On the matter of Dark Fantasy there are 2 thoughts:
Firstly, I draw very firm distinctions between it as a subgenre of fantasy and horror. They are NOT at all the same. The entire feel of the books is different, as noted above by some sources, horror sets out to, well, horrify (disturb, distress, shock, scare, horrify, etc), while dark fantasy may contain many of the same themes (ghosts, vampires, werewolves, and so on), and they may disturb one in the reading, that is not the primary emphasis of the book. In fact, the primary emphasis is more likely to be an exploration of the dark and light sides of human (or other) nature, it emphasises shades of grey, both it's heroes and villains are less likely to be all black or white, and it generally leaves the reader with a sense of hope and/or triumph.

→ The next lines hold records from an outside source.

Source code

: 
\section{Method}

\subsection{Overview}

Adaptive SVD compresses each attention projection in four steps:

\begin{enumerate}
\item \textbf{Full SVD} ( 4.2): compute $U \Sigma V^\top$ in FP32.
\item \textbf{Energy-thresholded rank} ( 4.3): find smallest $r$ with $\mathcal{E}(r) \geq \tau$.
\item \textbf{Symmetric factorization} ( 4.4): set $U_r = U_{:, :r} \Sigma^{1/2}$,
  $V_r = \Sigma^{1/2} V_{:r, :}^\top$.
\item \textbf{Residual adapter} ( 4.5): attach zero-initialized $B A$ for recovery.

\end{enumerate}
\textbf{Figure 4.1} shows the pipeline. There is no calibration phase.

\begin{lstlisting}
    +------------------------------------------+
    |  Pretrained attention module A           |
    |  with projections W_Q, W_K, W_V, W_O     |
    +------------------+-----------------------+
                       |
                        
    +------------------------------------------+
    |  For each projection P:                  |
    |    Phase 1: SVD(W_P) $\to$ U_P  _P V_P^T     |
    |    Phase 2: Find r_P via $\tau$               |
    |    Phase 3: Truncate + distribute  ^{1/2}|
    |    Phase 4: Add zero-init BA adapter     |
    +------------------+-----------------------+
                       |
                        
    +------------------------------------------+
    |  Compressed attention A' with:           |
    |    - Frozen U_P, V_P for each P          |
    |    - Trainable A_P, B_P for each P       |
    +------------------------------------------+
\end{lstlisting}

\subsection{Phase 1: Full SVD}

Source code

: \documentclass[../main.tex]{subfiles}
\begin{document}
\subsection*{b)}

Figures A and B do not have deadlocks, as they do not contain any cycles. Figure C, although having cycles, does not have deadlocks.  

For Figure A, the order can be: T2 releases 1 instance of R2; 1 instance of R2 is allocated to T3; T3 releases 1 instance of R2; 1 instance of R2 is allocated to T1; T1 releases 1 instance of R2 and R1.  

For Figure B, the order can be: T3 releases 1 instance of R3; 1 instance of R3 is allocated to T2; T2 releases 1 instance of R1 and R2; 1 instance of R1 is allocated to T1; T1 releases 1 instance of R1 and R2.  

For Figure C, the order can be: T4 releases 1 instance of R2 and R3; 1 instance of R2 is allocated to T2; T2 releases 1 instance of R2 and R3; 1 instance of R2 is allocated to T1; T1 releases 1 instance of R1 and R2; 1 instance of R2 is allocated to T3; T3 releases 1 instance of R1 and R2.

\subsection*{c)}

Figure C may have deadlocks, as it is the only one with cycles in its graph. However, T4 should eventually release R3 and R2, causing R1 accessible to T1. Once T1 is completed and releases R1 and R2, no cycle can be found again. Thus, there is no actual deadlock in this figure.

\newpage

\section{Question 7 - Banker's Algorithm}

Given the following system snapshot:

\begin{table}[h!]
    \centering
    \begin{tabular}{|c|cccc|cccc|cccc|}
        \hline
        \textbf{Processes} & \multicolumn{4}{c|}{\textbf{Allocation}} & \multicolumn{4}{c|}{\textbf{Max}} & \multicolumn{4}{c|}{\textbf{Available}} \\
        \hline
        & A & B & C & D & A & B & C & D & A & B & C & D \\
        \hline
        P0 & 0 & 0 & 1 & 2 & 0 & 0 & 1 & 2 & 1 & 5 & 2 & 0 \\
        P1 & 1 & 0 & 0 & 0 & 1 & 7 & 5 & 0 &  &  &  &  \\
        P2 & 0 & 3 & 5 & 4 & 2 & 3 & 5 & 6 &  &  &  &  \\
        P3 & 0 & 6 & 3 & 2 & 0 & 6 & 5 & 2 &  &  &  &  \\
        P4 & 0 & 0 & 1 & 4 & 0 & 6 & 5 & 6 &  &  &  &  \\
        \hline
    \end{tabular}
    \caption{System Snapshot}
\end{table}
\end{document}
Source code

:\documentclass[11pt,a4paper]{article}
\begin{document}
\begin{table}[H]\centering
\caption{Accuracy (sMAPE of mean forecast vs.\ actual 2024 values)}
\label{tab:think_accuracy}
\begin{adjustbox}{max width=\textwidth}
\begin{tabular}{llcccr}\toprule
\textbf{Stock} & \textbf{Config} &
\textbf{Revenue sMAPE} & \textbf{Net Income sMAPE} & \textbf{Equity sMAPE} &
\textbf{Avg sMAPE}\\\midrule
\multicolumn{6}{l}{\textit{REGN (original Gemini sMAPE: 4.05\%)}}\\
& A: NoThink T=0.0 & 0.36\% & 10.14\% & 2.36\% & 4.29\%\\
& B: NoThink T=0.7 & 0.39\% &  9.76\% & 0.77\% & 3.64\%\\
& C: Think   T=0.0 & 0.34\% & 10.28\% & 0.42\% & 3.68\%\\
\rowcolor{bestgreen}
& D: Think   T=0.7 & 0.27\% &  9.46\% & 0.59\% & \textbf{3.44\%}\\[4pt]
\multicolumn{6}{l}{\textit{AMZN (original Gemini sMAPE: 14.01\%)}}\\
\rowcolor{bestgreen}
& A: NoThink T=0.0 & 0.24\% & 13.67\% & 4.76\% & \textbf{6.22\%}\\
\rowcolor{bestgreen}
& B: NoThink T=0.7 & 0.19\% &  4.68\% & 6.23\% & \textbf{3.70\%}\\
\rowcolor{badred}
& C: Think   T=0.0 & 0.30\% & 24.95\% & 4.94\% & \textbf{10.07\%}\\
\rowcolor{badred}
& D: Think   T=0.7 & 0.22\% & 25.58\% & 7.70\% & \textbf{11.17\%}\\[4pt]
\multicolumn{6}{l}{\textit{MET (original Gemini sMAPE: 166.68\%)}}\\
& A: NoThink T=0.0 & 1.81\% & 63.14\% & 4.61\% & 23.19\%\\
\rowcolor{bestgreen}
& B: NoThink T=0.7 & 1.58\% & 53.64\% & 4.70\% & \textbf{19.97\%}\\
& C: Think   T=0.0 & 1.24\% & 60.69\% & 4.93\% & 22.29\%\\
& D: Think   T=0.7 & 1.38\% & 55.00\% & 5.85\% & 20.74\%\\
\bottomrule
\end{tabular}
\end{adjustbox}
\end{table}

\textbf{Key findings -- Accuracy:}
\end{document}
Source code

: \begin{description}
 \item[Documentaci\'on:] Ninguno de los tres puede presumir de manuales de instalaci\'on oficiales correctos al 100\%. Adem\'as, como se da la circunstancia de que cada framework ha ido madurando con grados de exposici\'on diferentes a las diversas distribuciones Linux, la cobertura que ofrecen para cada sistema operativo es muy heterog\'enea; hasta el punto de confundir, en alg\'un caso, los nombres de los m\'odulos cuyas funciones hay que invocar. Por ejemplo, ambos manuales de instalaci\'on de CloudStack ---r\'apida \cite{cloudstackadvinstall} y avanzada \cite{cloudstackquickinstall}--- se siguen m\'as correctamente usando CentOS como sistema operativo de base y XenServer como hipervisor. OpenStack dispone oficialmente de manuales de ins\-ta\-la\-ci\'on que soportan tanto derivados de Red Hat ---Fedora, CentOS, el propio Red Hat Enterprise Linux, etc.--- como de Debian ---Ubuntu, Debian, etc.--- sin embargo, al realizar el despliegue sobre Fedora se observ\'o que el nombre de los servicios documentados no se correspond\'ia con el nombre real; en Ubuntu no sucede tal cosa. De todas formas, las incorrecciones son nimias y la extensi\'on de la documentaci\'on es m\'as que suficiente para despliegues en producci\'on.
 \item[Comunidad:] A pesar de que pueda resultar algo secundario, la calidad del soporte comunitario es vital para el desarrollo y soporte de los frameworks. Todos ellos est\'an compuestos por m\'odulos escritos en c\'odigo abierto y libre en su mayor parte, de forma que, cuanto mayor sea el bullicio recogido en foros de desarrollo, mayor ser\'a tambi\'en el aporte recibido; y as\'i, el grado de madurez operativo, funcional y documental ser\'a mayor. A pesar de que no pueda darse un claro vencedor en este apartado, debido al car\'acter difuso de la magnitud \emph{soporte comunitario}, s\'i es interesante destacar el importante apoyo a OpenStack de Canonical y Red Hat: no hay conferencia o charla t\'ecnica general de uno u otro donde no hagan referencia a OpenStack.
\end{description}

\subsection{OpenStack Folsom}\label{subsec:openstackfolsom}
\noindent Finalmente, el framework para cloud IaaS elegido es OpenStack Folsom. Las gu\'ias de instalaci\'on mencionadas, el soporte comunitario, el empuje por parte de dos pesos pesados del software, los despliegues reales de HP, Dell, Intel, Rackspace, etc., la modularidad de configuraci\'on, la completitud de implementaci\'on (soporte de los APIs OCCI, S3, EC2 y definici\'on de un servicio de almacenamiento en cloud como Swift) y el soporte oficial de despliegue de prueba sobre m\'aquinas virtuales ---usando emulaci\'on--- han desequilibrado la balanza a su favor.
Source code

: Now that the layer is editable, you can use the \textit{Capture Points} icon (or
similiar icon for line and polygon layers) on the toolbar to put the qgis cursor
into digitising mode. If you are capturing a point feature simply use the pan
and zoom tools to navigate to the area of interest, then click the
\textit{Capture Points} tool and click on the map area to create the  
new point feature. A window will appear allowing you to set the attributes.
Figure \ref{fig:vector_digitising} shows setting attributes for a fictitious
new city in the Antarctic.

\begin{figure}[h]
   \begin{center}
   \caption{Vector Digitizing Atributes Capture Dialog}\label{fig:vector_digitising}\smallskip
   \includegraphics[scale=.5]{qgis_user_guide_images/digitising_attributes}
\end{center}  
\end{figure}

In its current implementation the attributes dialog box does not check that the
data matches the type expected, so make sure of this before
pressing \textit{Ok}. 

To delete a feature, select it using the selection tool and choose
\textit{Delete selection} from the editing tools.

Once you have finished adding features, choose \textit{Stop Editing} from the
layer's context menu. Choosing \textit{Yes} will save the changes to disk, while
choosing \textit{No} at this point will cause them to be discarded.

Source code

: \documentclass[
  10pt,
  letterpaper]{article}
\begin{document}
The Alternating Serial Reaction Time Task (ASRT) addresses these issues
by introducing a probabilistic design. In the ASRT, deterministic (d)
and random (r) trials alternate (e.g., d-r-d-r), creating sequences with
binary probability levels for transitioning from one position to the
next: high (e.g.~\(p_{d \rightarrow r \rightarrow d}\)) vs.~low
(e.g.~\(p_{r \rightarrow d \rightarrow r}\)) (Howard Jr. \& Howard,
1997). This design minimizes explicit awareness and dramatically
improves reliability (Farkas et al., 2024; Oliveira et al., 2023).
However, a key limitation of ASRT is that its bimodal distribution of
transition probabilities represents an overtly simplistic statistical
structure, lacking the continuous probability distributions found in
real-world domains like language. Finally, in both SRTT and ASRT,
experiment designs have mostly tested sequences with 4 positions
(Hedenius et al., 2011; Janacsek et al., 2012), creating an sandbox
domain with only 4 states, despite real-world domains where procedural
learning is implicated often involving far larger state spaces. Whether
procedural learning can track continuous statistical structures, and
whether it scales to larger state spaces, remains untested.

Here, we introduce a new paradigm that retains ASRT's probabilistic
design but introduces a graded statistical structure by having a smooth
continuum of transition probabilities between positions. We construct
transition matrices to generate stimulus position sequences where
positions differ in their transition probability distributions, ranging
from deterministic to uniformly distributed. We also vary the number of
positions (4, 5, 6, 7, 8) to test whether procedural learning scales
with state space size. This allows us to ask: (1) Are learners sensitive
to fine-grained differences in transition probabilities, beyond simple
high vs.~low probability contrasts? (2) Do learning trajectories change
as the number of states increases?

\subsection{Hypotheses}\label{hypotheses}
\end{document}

Secondly, until I started using this site, I'd hardly ever seen the term 'Dark Fantasy'. Books that fall into this subgenre here are what I generally find elsewhere as Paranormal Fantasy, whether in bookstores (online or physical) or in how authors refer to their own works. The two do seem to be interchangeable terms from your description of them here. Perhaps both terms could be mentioned, as you do with High/Epic Fantasy, or Alternate Reality/Parallel Universes?
My other thought was to do with Science Fiction. I noted that Clones/Cloning seems to be absent. Although this does sometimes overlap with themes such as mind uploading, human development, or mutation, it is far more often its own distinct theme and plays a strong role in quite a number of SF works. Not only the technical elements of cloning are dealt with, but the moral, ethical, and other possibilites involved may also be covered.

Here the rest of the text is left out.